The head of the summit's U.S. delegation, Agriculture Secretary Ed Schafer, insisted Monday that biofuels will contribute only two or three per cent to a predicted 43 per cent rise in prices this year.

Figures by other international organizations, including the International Monetary Fund, show that the increased demand for biofuels is contributing by 15-30 per cent to food price increases, said Frederic Mousseau, a policy adviser at Oxfam, a British aid group.

"Food stocks are at their lowest in 25 years, so the market is very vulnerable to any policy changes" such as U.S. or European Union subsidizing biofuels or mandating greater use of this energy source, Mousseau said.

Brazil is another large exporter of biofuels, and President Luiz Ignacio Lula da Silva defended the alternative fuels.

"It offends me to see fingers pointed against clean energy from biofuels, fingers soiled with oil and coal," said Silva, whose country's sugar cane has long been used to produce ethanol.
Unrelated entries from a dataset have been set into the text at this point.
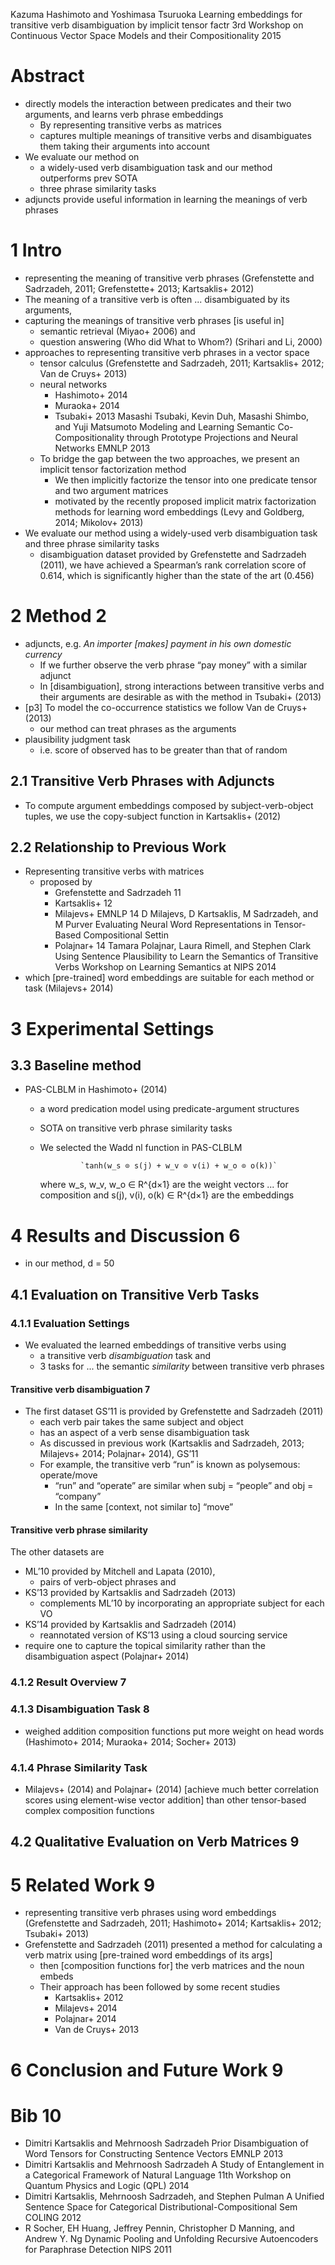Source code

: Kazuma Hashimoto and Yoshimasa Tsuruoka
Learning embeddings for transitive verb disambiguation by implicit tensor factr
3rd Workshop on Continuous Vector Space Models and their Compositionality 2015

# Abstract

* directly models the interaction between predicates and their two arguments,
  and learns verb phrase embeddings
  * By representing transitive verbs as matrices
  * captures multiple meanings of transitive verbs and disambiguates them
    taking their arguments into account
* We evaluate our method on
  * a widely-used verb disambiguation task and our method outperforms prev SOTA
  * three phrase similarity tasks
* adjuncts provide useful information in learning the meanings of verb phrases

# 1 Intro

* representing the meaning of transitive verb phrases
  (Grefenstette and Sadrzadeh, 2011; Grefenstette+ 2013; Kartsaklis+ 2012)
* The meaning of a transitive verb is often ... disambiguated by its arguments,
* capturing the meanings of transitive verb phrases [is useful in]
  * semantic retrieval (Miyao+ 2006) and
  * question answering (Who did What to Whom?) (Srihari and Li, 2000)
* approaches to representing transitive verb phrases in a vector space
  * tensor calculus
    (Grefenstette and Sadrzadeh, 2011; Kartsaklis+ 2012; Van de Cruys+ 2013)
  * neural networks
    * Hashimoto+ 2014
    * Muraoka+ 2014
    * Tsubaki+ 2013
    Masashi Tsubaki, Kevin Duh, Masashi Shimbo, and Yuji Matsumoto
    Modeling and Learning Semantic Co-Compositionality
      through Prototype Projections and Neural Networks
    EMNLP 2013
  * To bridge the gap between the two approaches, we present an
    implicit tensor factorization method
    * We then implicitly factorize the tensor into
      one predicate tensor and two argument matrices
    * motivated by the recently proposed implicit matrix factorization methods
      for learning word embeddings (Levy and Goldberg, 2014; Mikolov+ 2013)
* We evaluate our method using a widely-used verb disambiguation task and
  three phrase similarity tasks
  * disambiguation dataset provided by Grefenstette and Sadrzadeh (2011), we
    have achieved a Spearman’s rank correlation score of 0.614, which is
    significantly higher than the state of the art (0.456)

# 2 Method 2

* adjuncts, e.g. _An importer [makes] payment in his own domestic currency_
  * If we further observe the verb phrase “pay money” with a similar adjunct
  * In [disambiguation], strong interactions between transitive verbs and
    their arguments are desirable as with the method in Tsubaki+ (2013)
* [p3] To model the co-occurrence statistics we follow Van de Cruys+ (2013)
  * our method can treat phrases as the arguments
* plausibility judgment task
  * i.e. score of observed has to be greater than that of random

## 2.1 Transitive Verb Phrases with Adjuncts

* To compute argument embeddings composed by subject-verb-object tuples, we
  use the copy-subject function in Kartsaklis+ (2012)

## 2.2 Relationship to Previous Work

* Representing transitive verbs with matrices
  * proposed by
    * Grefenstette and Sadrzadeh 11
    * Kartsaklis+ 12
    * Milajevs+ EMNLP 14
    D Milajevs, D Kartsaklis, M Sadrzadeh, and M Purver
    Evaluating Neural Word Representations in Tensor-Based Compositional Settin
    * Polajnar+ 14
    Tamara Polajnar, Laura Rimell, and Stephen Clark
    Using Sentence Plausibility to Learn the Semantics of Transitive Verbs
    Workshop on Learning Semantics at NIPS 2014
* which [pre-trained] word embeddings are suitable for each method or task
  (Milajevs+ 2014)

# 3 Experimental Settings

## 3.3 Baseline method

* PAS-CLBLM in Hashimoto+ (2014)
  * a word predication model using predicate-argument structures
  * SOTA on transitive verb phrase similarity tasks
  * We selected the Wadd nl function in PAS-CLBLM

                 `tanh(w_s ⊙ s(j) + w_v ⊙ v(i) + w_o ⊙ o(k))`

    where w_s, w_v, w_o ∈ R^{d×1} are the weight vectors ... for composition
    and s(j), v(i), o(k) ∈ R^{d×1} are the embeddings

# 4 Results and Discussion 6

* in our method, d = 50

## 4.1 Evaluation on Transitive Verb Tasks

### 4.1.1 Evaluation Settings

* We evaluated the learned embeddings of transitive verbs using
  * a transitive verb _disambiguation_ task and
  * 3 tasks for ... the semantic _similarity_ between transitive verb phrases

#### Transitive verb disambiguation 7

* The first dataset GS’11 is provided by Grefenstette and Sadrzadeh (2011)
  * each verb pair takes the same subject and object
  * has an aspect of a verb sense disambiguation task
  * As discussed in previous work
    (Kartsaklis and Sadrzadeh, 2013; Milajevs+ 2014; Polajnar+ 2014), GS’11
  * For example, the transitive verb “run” is known as polysemous: operate/move
    * “run” and “operate” are similar when subj = “people” and obj = “company”
    * In the same [context, not similar to] “move”

#### Transitive verb phrase similarity

The other datasets are
  * ML’10 provided by Mitchell and Lapata (2010),
    * pairs of verb-object phrases and
  * KS’13 provided by Kartsaklis and Sadrzadeh (2013)
    * complements ML’10 by incorporating an appropriate subject for each VO
  * KS’14 provided by Kartsaklis and Sadrzadeh (2014)
    * reannotated version of KS’13 using a cloud sourcing service
* require one to capture the topical similarity
  rather than the disambiguation aspect (Polajnar+ 2014)

### 4.1.2 Result Overview 7

### 4.1.3 Disambiguation Task 8

* weighed addition composition functions put more weight on head words
  (Hashimoto+ 2014; Muraoka+ 2014; Socher+ 2013)

### 4.1.4 Phrase Similarity Task

* Milajevs+ (2014) and Polajnar+ (2014) [achieve much better correlation
  scores using element-wise vector addition] than other tensor-based
  complex composition functions

## 4.2 Qualitative Evaluation on Verb Matrices 9

# 5 Related Work 9

* representing transitive verb phrases using word embeddings
  (Grefenstette and Sadrzadeh, 2011; Hashimoto+ 2014; Kartsaklis+ 2012;
   Tsubaki+ 2013)
* Grefenstette and Sadrzadeh (2011) presented a method for
  calculating a verb matrix using [pre-trained word embeddings of its args]
  * then [composition functions for] the verb matrices and the noun embeds
  * Their approach has been followed by some recent studies
    * Kartsaklis+ 2012
    * Milajevs+ 2014
    * Polajnar+ 2014
    * Van de Cruys+ 2013

# 6 Conclusion and Future Work 9

# Bib 10

* Dimitri Kartsaklis and Mehrnoosh Sadrzadeh
  Prior Disambiguation of Word Tensors for Constructing Sentence Vectors
  EMNLP 2013
* Dimitri Kartsaklis and Mehrnoosh Sadrzadeh
  A Study of Entanglement in a Categorical Framework of Natural Language
  11th Workshop on Quantum Physics and Logic (QPL) 2014
* Dimitri Kartsaklis, Mehrnoosh Sadrzadeh, and Stephen Pulman
  A Unified Sentence Space for Categorical Distributional-Compositional Sem
  COLING 2012
* R Socher, EH Huang, Jeffrey Pennin, Christopher D Manning, and Andrew Y. Ng
  Dynamic Pooling and Unfolding Recursive Autoencoders for Paraphrase Detection
  NIPS 2011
He insisted that biofuels "are not the villain menacing food security in poor countries."

Silva alluded to wealthy countries' farm subsidiaries as a key culprit for food insecurity.

Zimbabwean President Robert Mugabe defended land policies blamed for devastating his country's agricultural sector, asserting that the West was trying to cripple the country's economy.

Mugabe's presence at the summit sparked protests from some world leaders. He is blamed for the economic collapse of a country once considered a regional breadbasket and Zimbabweans increasingly are unable to afford food and other essentials.

Iranian President Mahmoud Ahmadinejad, whose presence at the summit also came under protest, denounced wealthy western countries for subsidizing their own farmers. He asked: "Why do some powers turn the food of the people into an object for profiteering?"